European Union investors can still trade the shares on Swiss exchanges.

In a heated row over a stalled partnership treaty, Switzerland retaliated by forbidding access to its stock markets. EU exchanges would typically see almost a third of the volume in Zurich-listed shares.

Dealers and fund managers said they had not seen a major disruption in trading or immediate impact on prices. A spokesman for the Swiss stock exchange said trading was "unremarkable".

Most major institutional investors have already access to the principle Swiss exchange SIX, so they can move their business, trade over-the-counter or use some investment banks' own internal trading platforms, called "systematic internalisers".

"Brokers and banks are set up to do it.

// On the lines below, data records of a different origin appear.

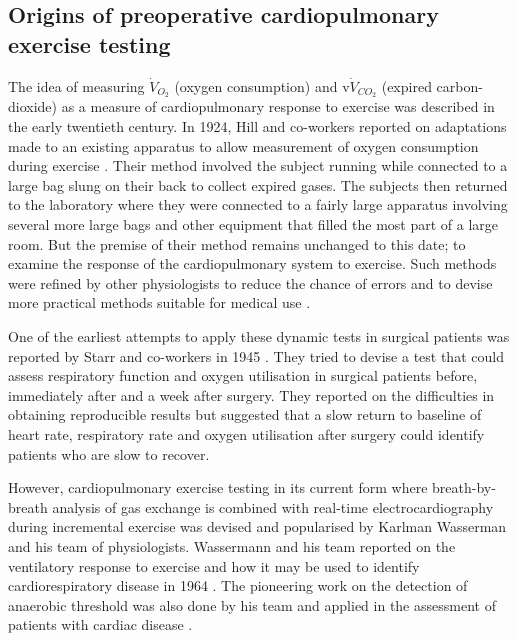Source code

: \subsection{Origins of preoperative cardiopulmonary exercise testing}

The idea of measuring $\dot{V}_{O_2}$ (oxygen consumption) and v$\dot{V}_{CO_2}$ (expired carbon-dioxide) as a measure of cardiopulmonary response to exercise was described in the early twentieth century. 
In 1924, Hill and co-workers reported on adaptations made to an existing apparatus to allow measurement of oxygen consumption during exercise \parencite{hill_muscular_1924}. 
Their method involved the subject running while connected to a large bag slung on their back to collect expired gases. 
The subjects then returned to the laboratory where they were connected to a fairly large apparatus involving several more large bags and other equipment that filled the most part of a large room. 
But the premise of their method remains unchanged to this date; to examine the response of the cardiopulmonary system to exercise.
Such methods were refined by other physiologists to reduce the chance of errors and to devise more practical methods suitable for medical use \parencite{katz_ln_metabolic_1934, sutton_estimation_1940}.

One of the earliest attempts to apply these dynamic tests in surgical patients was reported by Starr and co-workers in 1945 \parencite{starr_convalescence_1945}.
They tried to devise a test that could assess respiratory function and oxygen utilisation in surgical patients before, immediately after and a week after surgery. 
They reported on the difficulties in obtaining reproducible results but suggested that a slow return to baseline of heart rate, respiratory rate and oxygen utilisation after surgery could identify patients who are slow to recover. 

However, cardiopulmonary exercise testing in its current form where breath-by-breath analysis of gas exchange is combined with real-time electrocardiography during incremental exercise was devised and popularised by Karlman Wasserman and his team of physiologists.
Wassermann and his team reported on the ventilatory response to exercise and how it may be used to identify cardiorespiratory disease in 1964 \parencite{naimark_continuous_1964}.
The pioneering work on the detection of anaerobic threshold was also done by his team and applied in the assessment of patients with cardiac disease \parencite{wasserman_detecting_1964, wasserman_lactate_1967, wasserma.k_anaerobic_1973}.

So it's not a massive issue and it doesn't restrict liquidity particularly," said Edmund Shing, global head of equity derivatives strategy at BNP Paribas.

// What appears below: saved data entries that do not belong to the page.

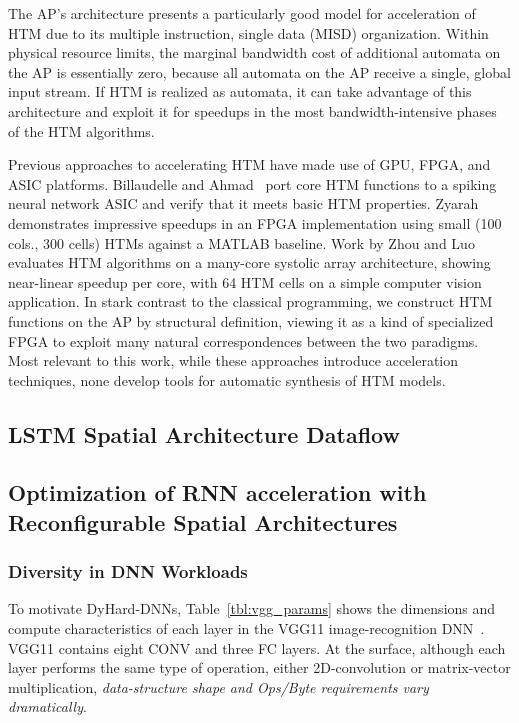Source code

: The AP's architecture presents a particularly good model for acceleration of HTM due to its multiple instruction, single data (MISD) organization.
Within physical resource limits, the marginal bandwidth cost of additional automata on the AP is essentially zero, because all automata on the AP receive a single, global input stream.
If HTM is realized as automata, it can take advantage of this architecture and exploit it for speedups in the most bandwidth-intensive phases of the HTM algorithms.

Previous approaches to accelerating HTM have made use of GPU, FPGA, and ASIC platforms.
Billaudelle and Ahmad~\cite{BillaudelleAhmad} port core HTM functions to a spiking neural network ASIC and verify that it meets basic HTM properties. 
Zyarah~\cite{FPGAThesis} demonstrates impressive speedups in an FPGA implementation using small (100 cols., 300 cells) HTMs against a MATLAB baseline. 
Work by Zhou and Luo~\cite{EpiphanyThesis} evaluates HTM algorithms on a many-core systolic array architecture, showing near-linear speedup per core, with 64 HTM cells on a simple computer vision application.
In stark contrast to the classical programming, we construct HTM functions on the AP by structural definition, viewing it as a kind of specialized FPGA to exploit many natural correspondences between the two paradigms. 
Most relevant to this work, while these approaches introduce acceleration techniques, none develop tools for automatic synthesis of HTM models.

\subsection{LSTM Spatial Architecture Dataflow}

\subsection{Optimization of RNN acceleration with Reconfigurable Spatial Architectures}

\subsubsection{Diversity in DNN Workloads}

To motivate DyHard-DNNs, Table~\ref{tbl:vgg_params} shows the dimensions and compute characteristics of each layer in the VGG11 image-recognition DNN~\cite{simonyan2014very}.
VGG11 contains eight CONV and three FC layers.
At the surface, although each layer performs the same type of operation, either 2D-convolution or matrix-vector multiplication, \emph{data-structure shape and Ops/Byte requirements vary dramatically}.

But smaller asset managers without access to exchanges would have to use their brokers to do so, adding to costs and making executing trades more complicated.

Last week, many European stock investors and brokers had rushed to find workarounds before the measures were put in place.

One source at a Swiss bank said trading was going "smoothly". Gilles Guibout, fund manager at AXA Investment Managers in Paris, said his company had made a "few adjustments" but nothing fundamentally different to continue to trade Swiss shares.

Similarly, Banor SIM in Milan, said the company was seeing no impact having always used the SIX Swiss Exchange to trade Swiss shares.

The Swiss Market Index was up 1pc by mid afternoon, in line with gains across Europe.